▸ Brief:
The line holding "4. 设定目标时的Learning Zone" and every line after it through the end of the entries below: retype these exactly and nothing more.

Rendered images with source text

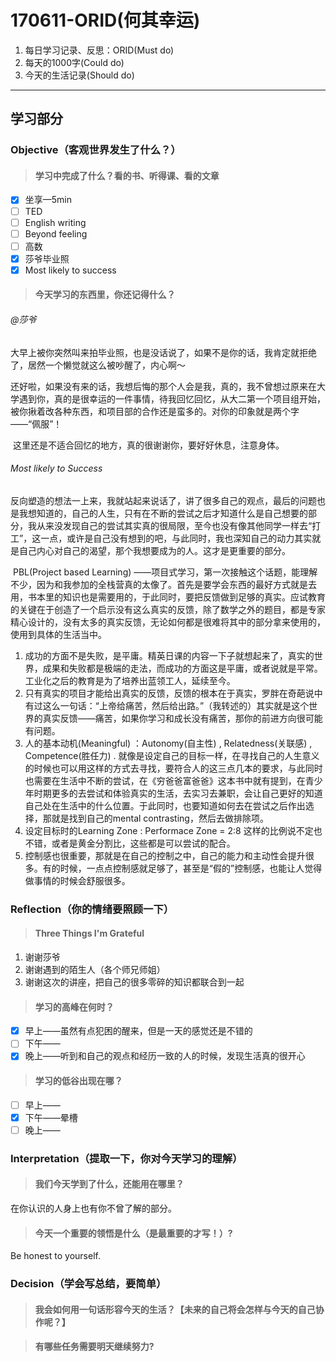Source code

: # 170611-ORID(何其幸运)

1. 每日学习记录、反思：ORID(Must do)
2. 每天的1000字(Could do)
3. 今天的生活记录(Should do)

------

## 学习部分

### Objective（客观世界发生了什么？）

> #### 学习中完成了什么？看的书、听得课、看的文章

- [x] 坐享—5min
- [ ] TED
- [ ] English writing
- [ ] Beyond feeling
- [ ] 高数
- [x] 莎爷毕业照
- [x] Most likely to success

> #### 今天学习的东西里，你还记得什么？

###### @莎爷

​	大早上被你突然叫来拍毕业照，也是没话说了，如果不是你的话，我肯定就拒绝了，居然一个懒觉就这么被吵醒了，内心啊～

​	还好啦，如果没有来的话，我想后悔的那个人会是我，真的，我不曾想过原来在大学遇到你，真的是很幸运的一件事情，待我回忆回忆，从大二第一个项目组开始，被你揪着改各种东西，和项目部的合作还是蛮多的。对你的印象就是两个字——“佩服”！

​	这里还是不适合回忆的地方，真的很谢谢你，要好好休息，注意身体。

###### Most likely to Success

​	反向塑造的想法一上来，我就站起来说话了，讲了很多自己的观点，最后的问题也是我想知道的，自己的人生，只有在不断的尝试之后才知道什么是自己想要的部分，我从来没发现自己的尝试其实真的很局限，至今也没有像其他同学一样去“打工”，这一点，或许是自己没有想到的吧，与此同时，我也深知自己的动力其实就是自己内心对自己的渴望，那个我想要成为的人。这才是更重要的部分。

​	PBL(Project based Learning) ——项目式学习，第一次接触这个话题，能理解不少，因为和我参加的全栈营真的太像了。首先是要学会东西的最好方式就是去用，书本里的知识也是需要用的，于此同时，要把反馈做到足够的真实。应试教育的关键在于创造了一个启示没有这么真实的反馈，除了数学之外的题目，都是专家精心设计的，没有太多的真实反馈，无论如何都是很难将其中的部分拿来使用的，使用到具体的生活当中。

1. 成功的方面不是失败，是平庸。精英日课的内容一下子就想起来了，真实的世界，成果和失败都是极端的走法，而成功的方面这是平庸，或者说就是平常。工业化之后的教育是为了培养出蓝领工人，延续至今。
2. 只有真实的项目才能给出真实的反馈，反馈的根本在于真实，罗胖在奇葩说中有过这么一句话：“上帝给痛苦，然后给出路。”（我转述的）其实就是这个世界的真实反馈——痛苦，如果你学习和成长没有痛苦，那你的前进方向很可能有问题。
3. 人的基本动机(Meaningful) ：Autonomy(自主性) , Relatedness(关联感) , Competence(胜任力) . 就像是设定自己的目标一样，在寻找自己的人生意义的时候也可以用这样的方式去寻找，要符合人的这三点几本的要求，与此同时也需要在生活中不断的尝试，在《穷爸爸富爸爸》这本书中就有提到，在青少年时期更多的去尝试和体验真实的生活，去实习去兼职，会让自己更好的知道自己处在生活中的什么位置。于此同时，也要知道如何去在尝试之后作出选择，那就是找到自己的mental contrasting，然后去做排除项。
4. 设定目标时的Learning Zone : Performace Zone = 2:8 这样的比例说不定也不错，或者是黄金分割比，这些都是可以尝试的配合。
5. 控制感也很重要，那就是在自己的控制之中，自己的能力和主动性会提升很多。有的时候，一点点控制感就足够了，甚至是“假的”控制感，也能让人觉得做事情的时候会舒服很多。

### Reflection（你的情绪要照顾一下）

> #### Three Things I'm Grateful

1. 谢谢莎爷
2. 谢谢遇到的陌生人（各个师兄师姐）
3. 谢谢这次的讲座，把自己的很多零碎的知识都联合到一起

> #### 学习的高峰在何时？

- [x] 早上——虽然有点犯困的醒来，但是一天的感觉还是不错的
- [ ] 下午——
- [x] 晚上——听到和自己的观点和经历一致的人的时候，发现生活真的很开心

> #### 学习的低谷出现在哪？

- [ ] 早上——
- [x] 下午——晕槽
- [ ] 晚上——

### Interpretation（提取一下，你对今天学习的理解）

> #### 我们今天学到了什么，还能用在哪里？

在你认识的人身上也有你不曾了解的部分。

> #### 今天一个重要的领悟是什么（是最重要的才写！）?

Be honest to yourself.

### Decision（学会写总结，要简单）

> #### 我会如何用一句话形容今天的生活？【未来的自己将会怎样与今天的自己协作呢？】



> #### 有哪些任务需要明天继续努力?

▸ Solution:
4. 设定目标时的Learning Zone : Performace Zone = 2:8 这样的比例说不定也不错，或者是黄金分割比，这些都是可以尝试的配合。
5. 控制感也很重要，那就是在自己的控制之中，自己的能力和主动性会提升很多。有的时候，一点点控制感就足够了，甚至是“假的”控制感，也能让人觉得做事情的时候会舒服很多。

### Reflection（你的情绪要照顾一下）

> #### Three Things I'm Grateful

1. 谢谢莎爷
2. 谢谢遇到的陌生人（各个师兄师姐）
3. 谢谢这次的讲座，把自己的很多零碎的知识都联合到一起

> #### 学习的高峰在何时？

- [x] 早上——虽然有点犯困的醒来，但是一天的感觉还是不错的
- [ ] 下午——
- [x] 晚上——听到和自己的观点和经历一致的人的时候，发现生活真的很开心

> #### 学习的低谷出现在哪？

- [ ] 早上——
- [x] 下午——晕槽
- [ ] 晚上——

### Interpretation（提取一下，你对今天学习的理解）

> #### 我们今天学到了什么，还能用在哪里？

在你认识的人身上也有你不曾了解的部分。

> #### 今天一个重要的领悟是什么（是最重要的才写！）?

Be honest to yourself.

### Decision（学会写总结，要简单）

> #### 我会如何用一句话形容今天的生活？【未来的自己将会怎样与今天的自己协作呢？】



> #### 有哪些任务需要明天继续努力?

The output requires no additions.